Considering that we are still some ten days off from the beginning of the penitential season of Lent, this morning’s readings, and especially the Gospel, are…bracing. The few paragraphs of Matthew we heard just now are taken from the first third of the Sermon on the Mount, better known, and certainly better liked, for “Blessed are the peacemakers…[and] the poor in spirit” than Jesus’s commendation of eye gouging and amputation as methods of avoiding sin.
And many people, possibly including some in this room, have
experienced Jesus’s words on divorce as a weapon. Marriage and divorce is not
the primary topic of my sermon today, but I can’t let Jesus drop a bomb like
that and then just pretend y’all didn’t hear it.
So to be crystal clear about what our church’s teaching on
divorce is – and you can find this in Title I, Canon 19 of the canons of The
Episcopal Church – “When marital unity is imperiled by dissension…it shall be
the duty of….the clergy to act first to protect and promote the physical and
emotional safety of those involved, and only then, if it be possible…labor that
the parties be reconciled.” Prior to remarriage, clergy are to instruct
divorced spouses on their continuing duty of “concern for the well-being of the
former spouse, and any children of the prior marriage,” a sign that the
lifelong spiritual commitment of marriage is not altogether nullified in its
legal end. And the legitimacy of children is never to be questioned.

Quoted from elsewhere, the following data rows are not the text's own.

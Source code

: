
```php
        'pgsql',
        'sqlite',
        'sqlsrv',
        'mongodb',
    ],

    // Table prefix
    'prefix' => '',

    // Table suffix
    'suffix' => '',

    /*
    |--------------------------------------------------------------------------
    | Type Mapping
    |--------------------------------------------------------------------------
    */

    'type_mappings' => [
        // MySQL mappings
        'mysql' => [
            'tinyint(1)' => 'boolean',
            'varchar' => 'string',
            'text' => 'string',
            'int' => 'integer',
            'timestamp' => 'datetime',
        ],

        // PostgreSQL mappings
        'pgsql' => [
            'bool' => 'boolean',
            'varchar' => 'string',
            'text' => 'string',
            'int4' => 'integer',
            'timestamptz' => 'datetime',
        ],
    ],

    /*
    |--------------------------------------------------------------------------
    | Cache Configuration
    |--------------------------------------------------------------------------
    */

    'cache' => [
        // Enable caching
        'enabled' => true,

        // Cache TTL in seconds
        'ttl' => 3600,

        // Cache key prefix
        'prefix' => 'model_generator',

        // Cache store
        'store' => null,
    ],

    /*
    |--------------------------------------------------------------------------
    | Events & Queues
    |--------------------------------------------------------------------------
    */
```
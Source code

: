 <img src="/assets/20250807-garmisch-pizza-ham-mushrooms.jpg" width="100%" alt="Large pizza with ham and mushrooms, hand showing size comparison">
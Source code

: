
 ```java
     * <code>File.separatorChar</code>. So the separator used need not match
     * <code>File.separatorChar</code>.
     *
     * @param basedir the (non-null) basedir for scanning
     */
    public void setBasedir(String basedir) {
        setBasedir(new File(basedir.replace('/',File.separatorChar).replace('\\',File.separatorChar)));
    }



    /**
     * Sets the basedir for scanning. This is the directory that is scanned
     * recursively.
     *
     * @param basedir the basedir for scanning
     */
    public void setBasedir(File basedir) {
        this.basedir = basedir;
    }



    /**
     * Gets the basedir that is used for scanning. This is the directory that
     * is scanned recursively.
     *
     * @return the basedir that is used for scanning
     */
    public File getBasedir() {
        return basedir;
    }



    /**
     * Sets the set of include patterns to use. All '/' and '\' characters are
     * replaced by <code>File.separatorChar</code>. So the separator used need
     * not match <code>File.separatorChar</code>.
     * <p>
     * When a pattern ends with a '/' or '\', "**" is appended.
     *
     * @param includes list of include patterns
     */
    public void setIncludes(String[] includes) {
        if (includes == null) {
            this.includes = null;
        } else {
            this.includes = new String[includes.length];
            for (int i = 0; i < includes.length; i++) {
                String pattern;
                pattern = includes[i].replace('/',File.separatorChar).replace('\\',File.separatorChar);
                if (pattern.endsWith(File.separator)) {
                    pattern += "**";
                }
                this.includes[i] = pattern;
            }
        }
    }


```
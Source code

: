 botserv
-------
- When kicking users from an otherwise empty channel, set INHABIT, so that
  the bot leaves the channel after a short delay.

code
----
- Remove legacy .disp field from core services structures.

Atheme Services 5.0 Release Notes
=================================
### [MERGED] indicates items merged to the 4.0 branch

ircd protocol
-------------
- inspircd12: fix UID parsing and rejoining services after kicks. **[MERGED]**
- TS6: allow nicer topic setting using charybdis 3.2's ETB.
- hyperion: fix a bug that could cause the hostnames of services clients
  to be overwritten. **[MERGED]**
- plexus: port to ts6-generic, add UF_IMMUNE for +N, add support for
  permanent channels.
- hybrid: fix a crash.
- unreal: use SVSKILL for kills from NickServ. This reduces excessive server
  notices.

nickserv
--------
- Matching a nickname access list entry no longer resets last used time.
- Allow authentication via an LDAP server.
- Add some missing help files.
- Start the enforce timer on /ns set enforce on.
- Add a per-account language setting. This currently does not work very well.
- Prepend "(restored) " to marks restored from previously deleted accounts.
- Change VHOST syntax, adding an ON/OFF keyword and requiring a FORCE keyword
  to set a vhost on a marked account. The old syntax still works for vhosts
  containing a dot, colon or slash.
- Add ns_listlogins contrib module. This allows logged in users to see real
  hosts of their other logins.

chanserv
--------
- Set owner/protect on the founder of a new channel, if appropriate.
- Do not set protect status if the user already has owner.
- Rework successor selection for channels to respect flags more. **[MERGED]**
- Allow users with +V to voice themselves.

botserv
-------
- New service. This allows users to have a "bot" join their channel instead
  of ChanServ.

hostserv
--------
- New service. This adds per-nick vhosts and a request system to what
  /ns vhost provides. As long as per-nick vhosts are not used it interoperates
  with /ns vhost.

I think the key to unlocking the good news in this text is
in verses 23 and 24: “So when you are offering your gift at the altar, if you
remember that your brother or sister has something against you, leave your gift
there before the altar and go; first be reconciled to your brother and sister,
and then come and offer your gift.”
These verses are in fact one of the options the Book of
Common Prayer suggests for the offertory sentence – you know, the thing the
priest says right after the announcement and before the collection plate goes
around. If you want to find all the suggested options, they start on page 376
of the Prayer Book.
The one that begins, “Walk in love as Christ loves us,” is
most popular in my unscientific experience. This one is long and harder
to commit to memory. And besides, it’s kind of a bold move, at the moment a
church is prompting and expecting people to give generously, to remind them
that they may have a good reason to be doing something else first, instead.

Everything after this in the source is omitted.